**TASK ITEM:**
Look through the entries below and show every line containing the word "processing".

== Segment start ==

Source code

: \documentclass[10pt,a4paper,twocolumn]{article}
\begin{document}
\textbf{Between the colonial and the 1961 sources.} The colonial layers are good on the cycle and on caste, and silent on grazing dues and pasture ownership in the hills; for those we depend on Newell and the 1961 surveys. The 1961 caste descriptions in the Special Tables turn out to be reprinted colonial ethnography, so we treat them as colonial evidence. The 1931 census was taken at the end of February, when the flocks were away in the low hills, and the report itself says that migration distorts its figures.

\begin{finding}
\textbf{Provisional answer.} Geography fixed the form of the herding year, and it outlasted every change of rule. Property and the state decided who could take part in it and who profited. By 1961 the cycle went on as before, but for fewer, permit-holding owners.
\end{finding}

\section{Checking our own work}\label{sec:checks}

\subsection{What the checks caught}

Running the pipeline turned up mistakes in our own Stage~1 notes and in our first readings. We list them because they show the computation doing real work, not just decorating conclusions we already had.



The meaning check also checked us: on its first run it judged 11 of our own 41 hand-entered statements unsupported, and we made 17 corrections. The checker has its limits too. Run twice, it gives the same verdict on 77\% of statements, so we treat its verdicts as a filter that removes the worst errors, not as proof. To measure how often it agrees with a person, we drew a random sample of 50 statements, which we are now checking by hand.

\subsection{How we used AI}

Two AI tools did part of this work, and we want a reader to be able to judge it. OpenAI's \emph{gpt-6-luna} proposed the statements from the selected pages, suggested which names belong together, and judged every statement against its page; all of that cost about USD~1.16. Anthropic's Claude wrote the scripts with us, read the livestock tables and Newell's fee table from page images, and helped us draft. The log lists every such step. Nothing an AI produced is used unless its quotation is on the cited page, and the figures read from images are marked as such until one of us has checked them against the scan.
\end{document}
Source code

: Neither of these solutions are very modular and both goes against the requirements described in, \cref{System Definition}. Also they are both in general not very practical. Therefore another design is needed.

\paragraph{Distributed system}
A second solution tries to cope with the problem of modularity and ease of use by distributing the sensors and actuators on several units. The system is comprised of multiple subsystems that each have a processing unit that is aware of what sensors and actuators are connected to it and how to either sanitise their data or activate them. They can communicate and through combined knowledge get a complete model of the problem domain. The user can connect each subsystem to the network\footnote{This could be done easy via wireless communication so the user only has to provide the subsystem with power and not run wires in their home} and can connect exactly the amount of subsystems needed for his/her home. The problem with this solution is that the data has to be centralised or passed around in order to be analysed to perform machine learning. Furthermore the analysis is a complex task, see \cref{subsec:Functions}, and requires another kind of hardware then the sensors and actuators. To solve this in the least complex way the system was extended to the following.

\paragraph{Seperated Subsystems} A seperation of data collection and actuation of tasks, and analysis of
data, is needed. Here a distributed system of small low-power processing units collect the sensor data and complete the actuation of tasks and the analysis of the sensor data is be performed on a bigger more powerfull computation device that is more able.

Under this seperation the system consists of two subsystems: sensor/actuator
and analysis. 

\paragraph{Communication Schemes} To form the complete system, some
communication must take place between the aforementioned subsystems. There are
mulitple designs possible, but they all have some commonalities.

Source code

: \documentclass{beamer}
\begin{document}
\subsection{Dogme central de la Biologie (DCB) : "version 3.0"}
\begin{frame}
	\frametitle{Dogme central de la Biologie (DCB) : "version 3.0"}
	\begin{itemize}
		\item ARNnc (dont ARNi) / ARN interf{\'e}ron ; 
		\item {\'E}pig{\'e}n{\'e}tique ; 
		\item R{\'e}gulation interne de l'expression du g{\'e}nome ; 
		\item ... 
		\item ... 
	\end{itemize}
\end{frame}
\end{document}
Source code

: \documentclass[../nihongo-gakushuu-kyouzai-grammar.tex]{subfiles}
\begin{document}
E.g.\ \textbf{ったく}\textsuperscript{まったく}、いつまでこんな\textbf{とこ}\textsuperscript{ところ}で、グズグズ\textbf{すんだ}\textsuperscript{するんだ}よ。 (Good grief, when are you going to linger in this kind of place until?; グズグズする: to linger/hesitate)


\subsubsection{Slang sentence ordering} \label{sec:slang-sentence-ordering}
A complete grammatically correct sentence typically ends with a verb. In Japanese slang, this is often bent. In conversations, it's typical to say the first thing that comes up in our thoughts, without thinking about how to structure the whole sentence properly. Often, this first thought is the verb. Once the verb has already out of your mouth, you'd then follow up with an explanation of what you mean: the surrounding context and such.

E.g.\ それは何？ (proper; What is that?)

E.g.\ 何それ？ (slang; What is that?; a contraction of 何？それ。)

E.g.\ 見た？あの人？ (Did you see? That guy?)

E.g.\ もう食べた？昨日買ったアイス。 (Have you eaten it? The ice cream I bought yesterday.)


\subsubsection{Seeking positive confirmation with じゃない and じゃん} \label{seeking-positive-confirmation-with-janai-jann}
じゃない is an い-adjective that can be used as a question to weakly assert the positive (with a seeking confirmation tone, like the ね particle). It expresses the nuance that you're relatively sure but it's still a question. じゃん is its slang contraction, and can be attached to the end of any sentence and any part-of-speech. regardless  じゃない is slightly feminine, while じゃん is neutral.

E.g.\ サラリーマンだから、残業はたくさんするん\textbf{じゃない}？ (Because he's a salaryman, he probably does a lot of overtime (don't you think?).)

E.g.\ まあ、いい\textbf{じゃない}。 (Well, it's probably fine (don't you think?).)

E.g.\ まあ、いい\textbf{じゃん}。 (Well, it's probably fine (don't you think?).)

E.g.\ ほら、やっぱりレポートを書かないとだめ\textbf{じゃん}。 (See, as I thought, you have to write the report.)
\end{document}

== Segment end ==

**ANSWER AREA:**
A second solution tries to cope with the problem of modularity and ease of use by distributing the sensors and actuators on several units. The system is comprised of multiple subsystems that each have a processing unit that is aware of what sensors and actuators are connected to it and how to either sanitise their data or activate them. They can communicate and through combined knowledge get a complete model of the problem domain. The user can connect each subsystem to the network\footnote{This could be done easy via wireless communication so the user only has to provide the subsystem with power and not run wires in their home} and can connect exactly the amount of subsystems needed for his/her home. The problem with this solution is that the data has to be centralised or passed around in order to be analysed to perform machine learning. Furthermore the analysis is a complex task, see \cref{subsec:Functions}, and requires another kind of hardware then the sensors and actuators. To solve this in the least complex way the system was extended to the following.
data, is needed. Here a distributed system of small low-power processing units collect the sensor data and complete the actuation of tasks and the analysis of the sensor data is be performed on a bigger more powerfull computation device that is more able.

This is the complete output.